• _Activity_: Take the records below from their first line to the line with "varios servidores web.", and restate those lines word for word.

::::

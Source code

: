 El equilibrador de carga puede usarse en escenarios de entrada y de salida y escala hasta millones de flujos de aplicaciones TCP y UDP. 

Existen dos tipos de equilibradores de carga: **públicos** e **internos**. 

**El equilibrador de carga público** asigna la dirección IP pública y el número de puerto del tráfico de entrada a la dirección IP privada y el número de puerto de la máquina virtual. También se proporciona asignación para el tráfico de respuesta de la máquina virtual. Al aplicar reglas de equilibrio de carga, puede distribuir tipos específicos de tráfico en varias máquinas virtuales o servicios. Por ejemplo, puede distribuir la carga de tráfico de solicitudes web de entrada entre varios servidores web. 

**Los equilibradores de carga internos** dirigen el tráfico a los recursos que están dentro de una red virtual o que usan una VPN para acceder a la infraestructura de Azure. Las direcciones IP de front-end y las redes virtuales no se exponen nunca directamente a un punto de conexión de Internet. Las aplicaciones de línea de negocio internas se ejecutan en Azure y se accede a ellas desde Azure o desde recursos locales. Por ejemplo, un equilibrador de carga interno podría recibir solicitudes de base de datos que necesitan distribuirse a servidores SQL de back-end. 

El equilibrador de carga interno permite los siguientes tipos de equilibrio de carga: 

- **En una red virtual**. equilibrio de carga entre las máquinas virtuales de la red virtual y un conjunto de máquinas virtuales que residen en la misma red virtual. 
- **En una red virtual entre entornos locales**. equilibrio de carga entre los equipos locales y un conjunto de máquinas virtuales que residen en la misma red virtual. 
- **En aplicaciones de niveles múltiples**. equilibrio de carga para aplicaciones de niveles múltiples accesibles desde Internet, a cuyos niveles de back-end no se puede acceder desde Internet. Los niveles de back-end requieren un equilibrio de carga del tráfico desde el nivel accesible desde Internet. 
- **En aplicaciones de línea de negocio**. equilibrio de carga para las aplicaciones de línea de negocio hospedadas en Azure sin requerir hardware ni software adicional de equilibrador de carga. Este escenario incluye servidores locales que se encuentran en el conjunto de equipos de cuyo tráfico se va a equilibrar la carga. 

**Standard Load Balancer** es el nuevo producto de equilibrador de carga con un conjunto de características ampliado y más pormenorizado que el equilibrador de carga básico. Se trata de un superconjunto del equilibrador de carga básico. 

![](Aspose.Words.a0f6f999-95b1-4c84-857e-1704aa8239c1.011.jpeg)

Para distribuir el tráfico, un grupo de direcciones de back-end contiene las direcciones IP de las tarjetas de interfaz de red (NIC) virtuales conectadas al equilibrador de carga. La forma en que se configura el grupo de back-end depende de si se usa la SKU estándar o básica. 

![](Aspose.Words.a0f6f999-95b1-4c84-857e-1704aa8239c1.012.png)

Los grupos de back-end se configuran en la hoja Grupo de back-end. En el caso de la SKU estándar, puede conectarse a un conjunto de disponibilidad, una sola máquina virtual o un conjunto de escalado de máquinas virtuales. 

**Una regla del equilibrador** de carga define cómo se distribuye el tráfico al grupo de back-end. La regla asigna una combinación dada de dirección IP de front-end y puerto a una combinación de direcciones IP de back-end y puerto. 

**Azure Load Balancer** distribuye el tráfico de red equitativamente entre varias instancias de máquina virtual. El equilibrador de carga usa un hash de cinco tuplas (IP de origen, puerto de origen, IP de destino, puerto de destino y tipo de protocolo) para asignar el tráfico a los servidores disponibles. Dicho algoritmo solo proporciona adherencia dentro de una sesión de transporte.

::::

• _Exercise result_:
Source code

: El equilibrador de carga puede usarse en escenarios de entrada y de salida y escala hasta millones de flujos de aplicaciones TCP y UDP. 

Existen dos tipos de equilibradores de carga: **públicos** e **internos**. 

**El equilibrador de carga público** asigna la dirección IP pública y el número de puerto del tráfico de entrada a la dirección IP privada y el número de puerto de la máquina virtual. También se proporciona asignación para el tráfico de respuesta de la máquina virtual. Al aplicar reglas de equilibrio de carga, puede distribuir tipos específicos de tráfico en varias máquinas virtuales o servicios. Por ejemplo, puede distribuir la carga de tráfico de solicitudes web de entrada entre varios servidores web. 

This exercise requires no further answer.